Песенка скворца оборвалась. Он свистнул обиженно, сердито и запрыгал с ветки на ветку, угрожающе ероша перья. Его подружка попискивала тихонько, нежно, и крылья ее слегка трепетали. Не улететь ли? Не поискать ли другого места для гнезда?

Кому понравится начинать новую жизнь с драки?

А воробьи в скворечнике, чирикая наперебой, кричали резкими, трескучими голосами. Они поселились в этом домике еще зимой. Ну да, они нашли там растрепанное гнездо и много всякой дряни. Что ж из того? Почему известно, что гнездо и вообще весь дом вот этих скворцов? Этак всем, взявшимся неизвестно откуда, сейчас и уступай свое жилище. Они, воробьи, живут тут всей семьей, у них дети маленькие, и на свое место не пустят они пролетных бродяг.

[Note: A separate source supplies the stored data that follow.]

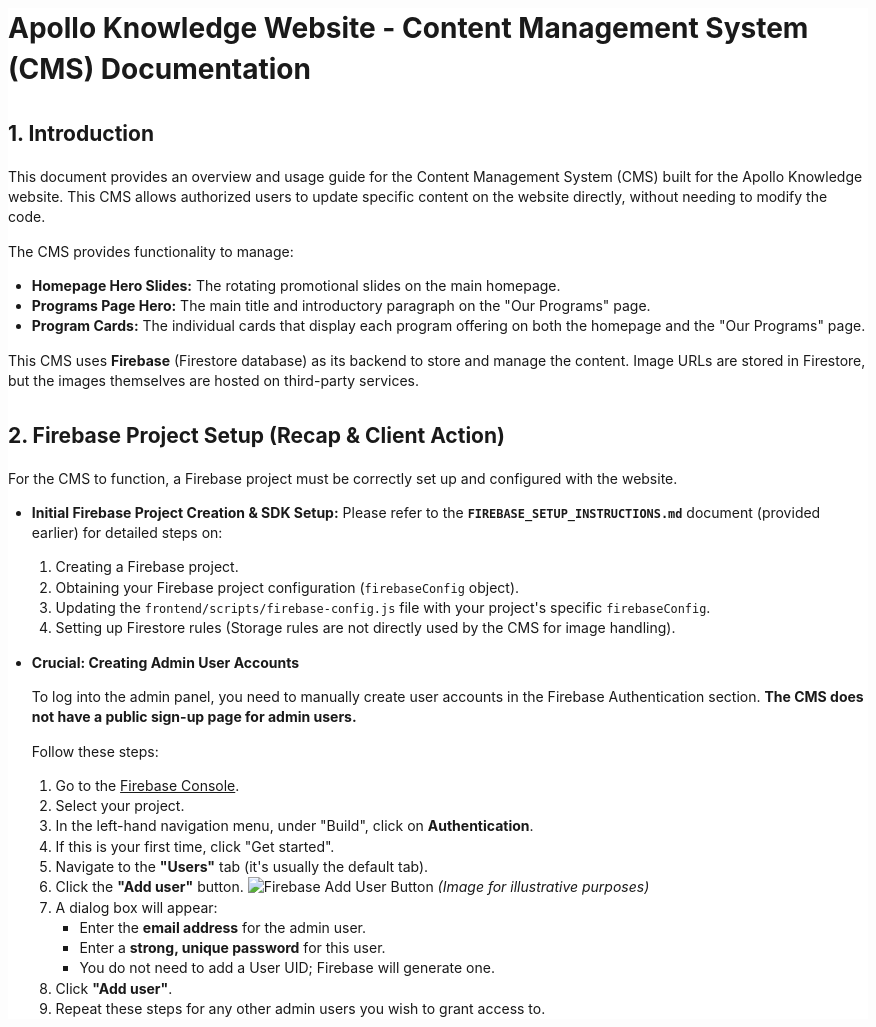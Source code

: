 # Apollo Knowledge Website - Content Management System (CMS) Documentation

## 1. Introduction

This document provides an overview and usage guide for the Content Management System (CMS) built for the Apollo Knowledge website. This CMS allows authorized users to update specific content on the website directly, without needing to modify the code.

The CMS provides functionality to manage:
*   **Homepage Hero Slides:** The rotating promotional slides on the main homepage.
*   **Programs Page Hero:** The main title and introductory paragraph on the "Our Programs" page.
*   **Program Cards:** The individual cards that display each program offering on both the homepage and the "Our Programs" page.

This CMS uses **Firebase** (Firestore database) as its backend to store and manage the content. Image URLs are stored in Firestore, but the images themselves are hosted on third-party services.

## 2. Firebase Project Setup (Recap & Client Action)

For the CMS to function, a Firebase project must be correctly set up and configured with the website.

*   **Initial Firebase Project Creation & SDK Setup:**
    Please refer to the **`FIREBASE_SETUP_INSTRUCTIONS.md`** document (provided earlier) for detailed steps on:
    1.  Creating a Firebase project.
    2.  Obtaining your Firebase project configuration (`firebaseConfig` object).
    3.  Updating the `frontend/scripts/firebase-config.js` file with your project's specific `firebaseConfig`.
    4.  Setting up Firestore rules (Storage rules are not directly used by the CMS for image handling).

*   **Crucial: Creating Admin User Accounts**

    To log into the admin panel, you need to manually create user accounts in the Firebase Authentication section. **The CMS does not have a public sign-up page for admin users.**

    Follow these steps:
    1.  Go to the [Firebase Console](https://console.firebase.google.com/).
    2.  Select your project.
    3.  In the left-hand navigation menu, under "Build", click on **Authentication**.
    4.  If this is your first time, click "Get started".
    5.  Navigate to the **"Users"** tab (it's usually the default tab).
    6.  Click the **"Add user"** button.
        ![Firebase Add User Button](https://firebase.google.com/static/docs/auth/images/add-user.png) *(Image for illustrative purposes)*
    7.  A dialog box will appear:
        *   Enter the **email address** for the admin user.
        *   Enter a **strong, unique password** for this user.
        *   You do not need to add a User UID; Firebase will generate one.
    8.  Click **"Add user"**.
    9.  Repeat these steps for any other admin users you wish to grant access to.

Воробьи чирикали и возились в скворечнике все сильней. Имело чириканье обидный смысл или просто надоела скворцу вся эта трескотня, но он стрелой юркнул к своему домику. Сейчас он выкинет вон оттуда дерзких негодяев, заграбивших его жилье. Злобно раскрыв клюв, скворец просунул голову в леток, но, прежде чем он успел кого-нибудь клюнуть, на него с двух сторон посыпались такие клевки, что он не знал, как ему убраться. За ним растрепанные, взъерошенные выскочили супруги-воробьи и зачирикали, чуть ли не кувыркаясь по земле. Нет, они своего никому не уступят, вон какую задали взбучку – не суйся с носом в чужое гнездо! Они вспорхнули и, продолжая нахально чирикать, улетели – не то хвастать по соседям своей победой, не то за кормом для птенцов. Скворец, посвистывая, смущенно прыгал вокруг своей подружки. Что будешь делать? Ругатели, драчуны воробьи отъелись тут, сидя на домашних хлебах. Да еще двое на одного. Прогнали, прибили. Придется искать другого места для гнезда.

Человек, заметив всю эту пискотню, всю возню, понял только то, что скворцы дерутся с воробьями из-за жилища, и повесил на соседнюю березу еще домик. Ворона же, смотря на все, кое-что сообразила, быть может подслушала. Как только воробьи отправились по своим делам, ворона подлетела к воробьиному скворечнику, засунула в него свой длинный клюв, вытащила одного за другим пять полуоперившихся птенцов, проглотила их и уселась на забор, спокойно чистя клюв. Она вертела головой, довольно посматривая кругом. Все в порядке. Очень хорошо. Не каждый день удается так пообедать!

А у нового домика в ветвях березы свистела, пузырилась, брызгала веселая песенка. Там скворец, позабыв недавнюю драку, пел о любви своей подружке.